The original rationale behind an award of alimony was to compensate the female spouse who was unable to earn for herself the same level of material comforts which she enjoyed during coverture for the loss of those material comforts occasioned by divorce. The instant case presents a classic example of such a situation. Plaintiff and Defendant herein were married in 1951 when she was 23 and he was 20. 26 years later, in 1977, they separated and began the struggle associated with the division of property common to all marriage dissolution proceedings.During the marriage five children were born to the parties, ranging in age from nearly 26 to 9 years old. After 28 years as a mother and homemaker, defendant is now 52 years of age and unemployed.

It is the opinion of this Court that Defendant would not be able to provide for her own maintenance and that of her remaining minor [11]*11children without some sort of financial aid from Plaintiff.

Traditionally, the responsibility for a family whose male spouse either has deserted or is deceased falls upon the family of the female spouse. Due to the age of the parties in the instance case, the traditional matrilineal responsibility falls squarely upon the shoulders of Defendant. It would be difficult for her to look to her family for support for herself and her children. In fact, she may be the individual to whom her family looks. It is, therefore, the opinion of this court that nothing in Navajo tradition or custom would prohibit this court from applying New Mexico law pursuant to 7 NTC §204 and that an award of alimony in a marriage dissolution action in the tribal courts is both proper and authorized.

We, therefore, uphold the Shiprock District Court's award of alimony to the Defendant in the sum of $250.00 per month.

Plaintiff-Appellant contends upon appeal that the award of alimony, when taken in combination with the award of child support to Defendant in the sum of $400 per month, places a severe financial burden upon him. With this contention we agree.
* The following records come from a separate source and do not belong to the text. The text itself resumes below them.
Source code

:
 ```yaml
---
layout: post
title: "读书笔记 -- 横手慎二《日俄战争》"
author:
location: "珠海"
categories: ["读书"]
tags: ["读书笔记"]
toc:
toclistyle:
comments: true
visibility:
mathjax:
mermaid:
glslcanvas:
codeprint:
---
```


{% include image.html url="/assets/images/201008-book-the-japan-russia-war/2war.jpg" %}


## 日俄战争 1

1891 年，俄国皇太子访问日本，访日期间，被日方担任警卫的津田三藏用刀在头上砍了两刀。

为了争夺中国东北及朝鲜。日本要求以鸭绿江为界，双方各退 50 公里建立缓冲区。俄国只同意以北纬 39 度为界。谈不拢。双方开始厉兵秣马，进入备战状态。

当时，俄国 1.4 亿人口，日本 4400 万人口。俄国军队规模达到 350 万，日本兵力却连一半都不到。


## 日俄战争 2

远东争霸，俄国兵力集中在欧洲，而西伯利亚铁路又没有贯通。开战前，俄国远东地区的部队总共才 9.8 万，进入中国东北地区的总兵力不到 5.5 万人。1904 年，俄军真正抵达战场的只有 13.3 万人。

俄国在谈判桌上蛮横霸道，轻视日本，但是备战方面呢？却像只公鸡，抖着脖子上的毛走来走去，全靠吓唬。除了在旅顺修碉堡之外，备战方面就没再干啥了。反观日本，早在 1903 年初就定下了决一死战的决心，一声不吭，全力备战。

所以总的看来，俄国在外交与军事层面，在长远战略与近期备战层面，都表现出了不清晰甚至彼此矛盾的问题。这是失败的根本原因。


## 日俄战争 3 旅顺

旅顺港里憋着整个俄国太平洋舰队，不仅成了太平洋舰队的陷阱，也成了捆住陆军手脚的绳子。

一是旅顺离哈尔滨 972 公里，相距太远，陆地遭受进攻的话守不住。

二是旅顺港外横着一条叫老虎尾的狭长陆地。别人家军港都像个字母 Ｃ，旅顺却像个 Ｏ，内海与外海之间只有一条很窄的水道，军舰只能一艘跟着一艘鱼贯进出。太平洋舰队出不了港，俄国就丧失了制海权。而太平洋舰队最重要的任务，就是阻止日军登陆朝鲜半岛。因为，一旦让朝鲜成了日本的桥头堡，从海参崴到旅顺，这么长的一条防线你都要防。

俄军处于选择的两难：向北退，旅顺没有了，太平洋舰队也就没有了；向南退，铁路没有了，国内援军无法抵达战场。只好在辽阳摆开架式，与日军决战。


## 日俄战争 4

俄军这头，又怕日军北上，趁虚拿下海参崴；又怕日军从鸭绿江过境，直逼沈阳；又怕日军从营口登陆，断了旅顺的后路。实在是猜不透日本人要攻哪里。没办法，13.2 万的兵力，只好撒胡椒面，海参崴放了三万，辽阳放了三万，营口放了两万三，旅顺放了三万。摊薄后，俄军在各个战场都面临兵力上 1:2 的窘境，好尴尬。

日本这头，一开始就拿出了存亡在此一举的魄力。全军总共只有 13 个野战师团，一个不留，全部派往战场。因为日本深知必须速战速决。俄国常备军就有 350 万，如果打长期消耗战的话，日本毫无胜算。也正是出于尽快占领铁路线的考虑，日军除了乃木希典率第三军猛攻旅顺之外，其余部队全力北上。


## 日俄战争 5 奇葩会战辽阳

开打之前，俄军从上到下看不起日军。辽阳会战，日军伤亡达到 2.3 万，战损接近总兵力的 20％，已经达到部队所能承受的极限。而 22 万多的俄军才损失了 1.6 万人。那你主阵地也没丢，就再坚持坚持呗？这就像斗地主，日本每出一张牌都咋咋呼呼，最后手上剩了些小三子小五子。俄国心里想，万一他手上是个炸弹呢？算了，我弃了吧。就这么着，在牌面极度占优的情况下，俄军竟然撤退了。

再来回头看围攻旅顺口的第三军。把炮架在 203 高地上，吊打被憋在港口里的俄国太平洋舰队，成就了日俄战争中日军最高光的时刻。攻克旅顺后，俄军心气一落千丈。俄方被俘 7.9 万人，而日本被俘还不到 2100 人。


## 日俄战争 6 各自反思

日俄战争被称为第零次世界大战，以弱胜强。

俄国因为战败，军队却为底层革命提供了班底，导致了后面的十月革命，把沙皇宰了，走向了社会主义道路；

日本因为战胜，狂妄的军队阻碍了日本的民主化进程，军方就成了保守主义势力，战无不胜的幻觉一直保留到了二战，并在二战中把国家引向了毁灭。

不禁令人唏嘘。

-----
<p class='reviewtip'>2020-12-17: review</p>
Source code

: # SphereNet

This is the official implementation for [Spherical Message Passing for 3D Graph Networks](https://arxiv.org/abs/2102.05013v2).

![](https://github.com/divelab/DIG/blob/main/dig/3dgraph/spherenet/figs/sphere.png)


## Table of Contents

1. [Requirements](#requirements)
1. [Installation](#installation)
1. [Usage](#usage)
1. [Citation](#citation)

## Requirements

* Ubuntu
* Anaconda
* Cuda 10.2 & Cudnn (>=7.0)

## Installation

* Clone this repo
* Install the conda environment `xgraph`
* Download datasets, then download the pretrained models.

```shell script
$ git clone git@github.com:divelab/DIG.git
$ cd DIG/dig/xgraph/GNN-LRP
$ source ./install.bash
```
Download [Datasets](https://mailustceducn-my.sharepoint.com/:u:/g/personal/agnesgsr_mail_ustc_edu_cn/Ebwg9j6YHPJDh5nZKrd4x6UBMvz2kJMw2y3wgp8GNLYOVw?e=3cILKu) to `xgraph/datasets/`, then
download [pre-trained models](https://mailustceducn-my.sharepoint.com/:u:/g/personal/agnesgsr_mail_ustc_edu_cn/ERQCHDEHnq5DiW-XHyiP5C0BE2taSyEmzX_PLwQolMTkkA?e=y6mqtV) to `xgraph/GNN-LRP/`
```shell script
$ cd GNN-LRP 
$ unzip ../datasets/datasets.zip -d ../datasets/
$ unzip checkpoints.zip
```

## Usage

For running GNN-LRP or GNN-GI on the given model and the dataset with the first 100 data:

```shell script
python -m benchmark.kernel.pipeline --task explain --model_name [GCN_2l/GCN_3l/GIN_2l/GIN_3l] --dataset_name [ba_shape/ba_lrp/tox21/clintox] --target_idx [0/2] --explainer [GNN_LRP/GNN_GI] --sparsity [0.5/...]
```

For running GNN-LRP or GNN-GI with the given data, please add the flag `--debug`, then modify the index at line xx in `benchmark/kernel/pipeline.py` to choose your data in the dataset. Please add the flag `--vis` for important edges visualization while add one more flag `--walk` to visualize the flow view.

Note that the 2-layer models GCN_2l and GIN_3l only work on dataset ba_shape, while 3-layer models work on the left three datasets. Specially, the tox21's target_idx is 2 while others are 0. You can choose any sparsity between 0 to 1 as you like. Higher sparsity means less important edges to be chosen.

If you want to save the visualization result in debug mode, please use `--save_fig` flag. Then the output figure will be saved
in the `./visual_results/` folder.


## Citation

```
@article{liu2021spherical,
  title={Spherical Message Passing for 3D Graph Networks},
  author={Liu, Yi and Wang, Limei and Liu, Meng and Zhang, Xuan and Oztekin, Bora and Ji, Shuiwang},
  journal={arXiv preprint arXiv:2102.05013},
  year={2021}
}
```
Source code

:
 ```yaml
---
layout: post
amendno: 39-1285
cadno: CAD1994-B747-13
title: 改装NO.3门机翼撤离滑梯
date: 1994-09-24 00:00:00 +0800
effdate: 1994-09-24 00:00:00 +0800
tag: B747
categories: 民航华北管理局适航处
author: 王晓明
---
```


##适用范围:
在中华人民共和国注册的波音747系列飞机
Because of our holding, stated further in Part IV of this opinion, regarding the award of property to the Defendant, we hereby reverse the Shiprock District Court's award of child support to Defendant in the amount of $400 per month on the grounds and for the reason that the income realized from working the land should permit Defendant and her children living on the farm to be self supporting.

Any further application for modification of either the child support or the alimony awards are within the jurisdiction of the District Court. If the circumstances of either party in the instant case change, modification proceedings should be instituted in the District Court. Joe v. Joe, 1 Navajo R. 320 (1978).

IV.

The final question presented to this Court is the propriety of the division of property between Appellant and Appellee.

Plaintiff-Appellant first contends that the award of certain medicineman paraphernalia to Defendant was improper because he and not Defendant-Appellee is the medicineman. Yet, conflicting affidavits in file indicate that certain items were given and distributed to the children of the parties by Plaintiff-Appellant and that these items are being used by other individuals. Because of the unique nature of medicineman paraphernalia, some items can be used only by specific individuals who have acquired them in specific ways, and other items can be used by any member of the Native American Church. Some items may be handed down only by ritual and ceremony, and other items may be given from individual to individual.